RépondreSupprimerSi je peux rajouter mon 2 cents de biochimiste pour clarifier un peu pourquoi au point de vu chimique il n'y a pas beaucoup de différence entre 12 et 20 degrés tandis que d'un point de vu biologique c'est tout un monde.
Premièrement du côté chimique. La stabilité des composés chimiques est normalement calculé en degrés kelvin. Or 12 degrés Celsius est 285 degrés kelvin et 20 degrés Celsius est 293, soit un changement de moins de 3%. C'est donc une très petite différence. Et c'est pourquoi, la stabilité chimique d'un vin stérile ne sera pas beaucoup affecté.
Pour une levure ou une bactérie c'est complètement différent parce que leur réactions chimiques dépendent de leurs enzymes. Ceci dit, les enzymes ont un "sweet spot", une température à laquelle elles sont plus performantes. Pour les levures (de type cerevisiae du moins) c'est autour de 30°C. Si la température est inférieure, l'enzyme ne fonctionne pas aussi bien et la réaction se fera plus lentement. Si on prend l'exemple d'une enzyme qui performe à 100% à 30°C et à 0% à 0°C (et qu'on assume que le taux est linéaire entre les deux), on fait passer l'efficacité de l'enzyme de 40% à 12°C à 67% à 20°C. Ce qui est énorme en comparaison.
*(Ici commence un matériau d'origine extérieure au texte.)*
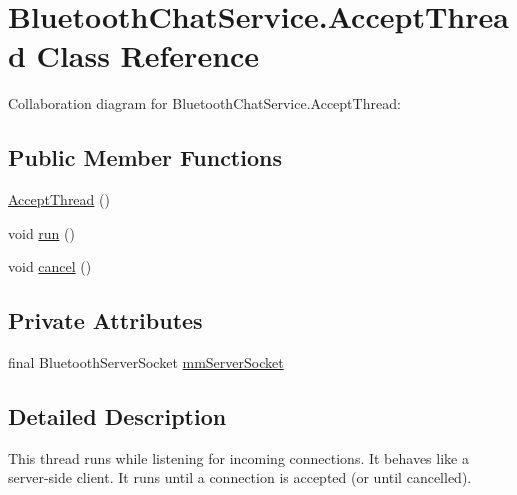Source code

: \hypertarget{classcom_1_1example_1_1android_1_1_bluetooth_chat_1_1_bluetooth_chat_service_1_1_accept_thread}{\section{Bluetooth\-Chat\-Service.\-Accept\-Thread Class Reference}
\label{classcom_1_1example_1_1android_1_1_bluetooth_chat_1_1_bluetooth_chat_service_1_1_accept_thread}
}


Collaboration diagram for Bluetooth\-Chat\-Service.\-Accept\-Thread\-:
\subsection*{Public Member Functions}
\begin{DoxyCompactItemize}
\item 
\hyperlink{classcom_1_1example_1_1android_1_1_bluetooth_chat_1_1_bluetooth_chat_service_1_1_accept_thread_a87e04948833d0fd4826daa3f527b2153}{Accept\-Thread} ()
\item 
void \hyperlink{classcom_1_1example_1_1android_1_1_bluetooth_chat_1_1_bluetooth_chat_service_1_1_accept_thread_a13a43e6d814de94978c515cb084873b1}{run} ()
\item 
void \hyperlink{classcom_1_1example_1_1android_1_1_bluetooth_chat_1_1_bluetooth_chat_service_1_1_accept_thread_a02d5fa6b14e221f3012a794b905be166}{cancel} ()
\end{DoxyCompactItemize}
\subsection*{Private Attributes}
\begin{DoxyCompactItemize}
\item 
final Bluetooth\-Server\-Socket \hyperlink{classcom_1_1example_1_1android_1_1_bluetooth_chat_1_1_bluetooth_chat_service_1_1_accept_thread_a0b04e3279c0cd8ff1bc19ab19c7539d9}{mm\-Server\-Socket}
\end{DoxyCompactItemize}


\subsection{Detailed Description}
This thread runs while listening for incoming connections. It behaves like a server-\/side client. It runs until a connection is accepted (or until cancelled).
En d'autres mots, la dégradation chimique d'un vin dans le temps ne sera pas tellement affecté par ces changements de température, mais les réactions enzymatiques changerons de façon dramatique.
Vincent
Binjour Vincent,
RépondreSupprimerIl faut voir au-delà de l'activité d'une enzyme libre dans le vin et penser en fonction de l'activité métabolique des micro-organismes vivants en fonction de la température. La réalité, c'est que sous les 15°C la plupart de ceux-ci sont en période de latence et métaboliquement inactifs. Donc, à 12°C l'aspect biologique de l'évolution du vin est négligeable, voire nul. Ceci dit, il y a bien d'autres paramètres qui peuvent influer sur l'activité des microorganismes. J'ai ajouté un lien au bas de mon texte de départ menant vers un document qui permet d'apprécier la complexité du sujet.